As U.S. Grid Grows Unreliable More People Buy Generators To Hedge Against Blackouts

More Americans are getting home generators to back up the power grid as it becomes less reliable. Survivalists say designing a reliable home electrical system is more than just buying a generator at the hardware store.

May 15, 20234 min read

More people are buying generators for their home because of increasing unreliability from the U.S. electrical grid.
More people are buying generators for their home because of increasing unreliability from the U.S. electrical grid. (Getty Images)

In 2021, the Western Interconnection, which serves 14 Western states — including Wyoming — experienced the highest number of annual outages of any year since 2013.

With the exception of California, much of the West has been spared the kinds of outages seen in the East, such as rolling blackouts across North Carolina on Christmas Eve and extended power losses in Texas during Winter Storm Uri in 2021.

With the grid becoming less reliable, more people are turning to home generators to ensure the lights stay on. 

The New York Times recently reported on people in the East buying generators to deal with frequent blackouts.

While the Times blamed extreme weather from climate change for the problems, the 2022 Long-Term Reliability Assessment, which is an objective analysis of electricity demand and generation resources, determined that risks of outages during high-demand periods are increasing because America’s electricity grid is relying more on intermittent wind and solar. 

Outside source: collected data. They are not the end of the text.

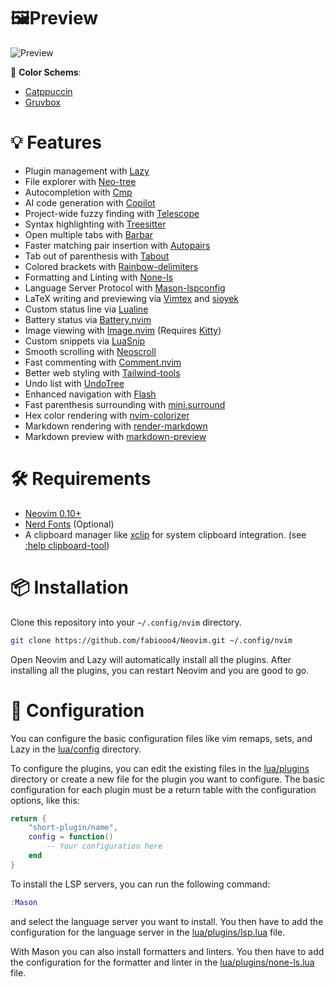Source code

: # 🖼️Preview

![Preview](/../assets/preview.png?raw=true "Preview")

🎨 **Color Schems**: 
- [Catppuccin](https://github.com/catppuccin/nvim)
- [Gruvbox](https://github.com/ellisonleao/gruvbox.nvim)

# 💡 Features

- Plugin management with [Lazy](https://github.com/folke/lazy.nvim)
- File explorer with [Neo-tree](https://github.com/nvim-neo-tree/neo-tree.nvim)
- Autocompletion with [Cmp](https://github.com/hrsh7th/nvim-cmp)
- AI code generation with [Copilot](https://github.com/github/copilot.vim)
- Project-wide fuzzy finding with [Telescope](https://github.com/nvim-telescope/telescope.nvim)
- Syntax highlighting with [Treesitter](https://github.com/nvim-treesitter/nvim-treesitter)
- Open multiple tabs with [Barbar](https://github.com/romgrk/barbar.nvim)
- Faster matching pair insertion with [Autopairs](https://github.com/windwp/nvim-autopairs)
- Tab out of parenthesis with [Tabout](https://github.com/abecodes/tabout.nvim)
- Colored brackets with [Rainbow-delimiters](https://github.com/HiPhish/rainbow-delimiters.nvim)
- Formatting and Linting with [None-ls](https://github.com/nvimtools/none-ls.nvim)
- Language Server Protocol with [Mason-lspconfig](https://github.com/williamboman/mason-lspconfig.nvim)
- LaTeX writing and previewing via [Vimtex](https://github.com/lervag/vimtex#snippets-and-templates) and [sioyek](https://sioyek.info/)
- Custom status line via [Lualine](https://github.com/nvim-lualine/lualine.nvim)
- Battery status via [Battery.nvim](https://github.com/justinhj/battery.nvim)
- Image viewing with [Image.nvim](https://github.com/3rd/image.nvim) (Requires [Kitty](https://sw.kovidgoyal.net/kitty/))
- Custom snippets via [LuaSnip](https://github.com/L3MON4D3/LuaSnip)
- Smooth scrolling with [Neoscroll](https://github.com/karb94/neoscroll.nvim)
- Fast commenting with [Comment.nvim](https://github.com/numToStr/Comment.nvim)
- Better web styling with [Tailwind-tools](https://github.com/luckasRanarison/tailwind-tools.nvim)
- Undo list with [UndoTree](https://github.com/mbbill/undotree)
- Enhanced navigation with [Flash](https://github.com/folke/flash.nvim)
- Fast parenthesis surrounding with [mini.surround](https://github.com/echasnovski/mini.surround)
- Hex color rendering with [nvim-colorizer](https://github.com/norcalli/nvim-colorizer.lua)
- Markdown rendering with [render-markdown](https://github.com/MeanderingProgrammer/render-markdown.nvim)
- Markdown preview with [markdown-preview](https://github.com/iamcco/markdown-preview.nvim)

# 🛠️ Requirements

- [Neovim 0.10+](https://github.com/neovim/neovim/releases/tag/stable)
- [Nerd Fonts](https://www.nerdfonts.com/font-downloads) (Optional)
- A clipboard manager like [xclip](https://github.com/astrand/xclip) for system clipboard integration. (see [:help clipboard-tool](https://neovim.io/doc/user/provider.html#clipboard-tool))

# 📦 Installation

Clone this repository into your `~/.config/nvim` directory.

```bash
git clone https://github.com/fabiooo4/Neovim.git ~/.config/nvim
```

Open Neovim and Lazy will automatically install all the plugins. After installing all the plugins, you can restart Neovim and you are good to go.

# 📝 Configuration

You can configure the basic configuration files like vim remaps, sets, and Lazy in the [lua/config](./lua/config) directory.

To configure the plugins, you can edit the existing files in the [lua/plugins](./lua/plugins) directory or create a new file for the plugin you want to
configure. The basic configuration for each plugin must be a return table with the configuration options, like this:

```lua
return {
    "short-plugin/name",
    config = function()
        -- Your configuration here
    end
}
```

To install the LSP servers, you can run the following command:

```lua
:Mason
```

and select the language server you want to install. You then have to add the configuration for the language server in the [lua/plugins/lsp.lua](./lua/plugins/lsp.lua) file.

With Mason you can also install formatters and linters. You then have to add the configuration for the formatter and linter in the [lua/plugins/none-ls.lua](./lua/plugins/none-ls.lua) file.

As the United States energy policy continues to shut down coal and possibly natural gas plants, the lights are likely to go out more often. 

Lawns And Generators

According to a Fortune Business Insights study in 2021, the market in U.S. generator sales is expected to grow from $4.89 billion in 2021 to $6.94 billion by 2028, which the report attributed to growing energy insecurity. 

Michael Jordan, founder and CEO of A BEE Friendly Co. in Cheyenne, is known as the “Bee Whisperer” in survivalist circles.

He’s been regularly featured on the Internet’s most listened to podcast on survivalism and sustainability, Jack Spirko’s “Survival Podcast.”

Jordan told Cowboy State Daily that the interest in generators hasn’t changed or grown over the years. 

He said that as people age, more end up getting generators in the same way older people are more likely to have lawns. 

“It's almost a necessity when you buy and do anything with the home anymore,” Jordan. 

Battery Systems

He said people in the prepper community, which is a term for people preparing to survive future disasters, are building battery and generator backup systems. In some cases, they’re using hydroelectric. 

For the preppers, it’s not just about preparing for a storm, but also for residual power, Jordan said. 

They’ll use solar panels to charge up batteries, which turns the battery systems into the backup power that a diesel generator would provide. 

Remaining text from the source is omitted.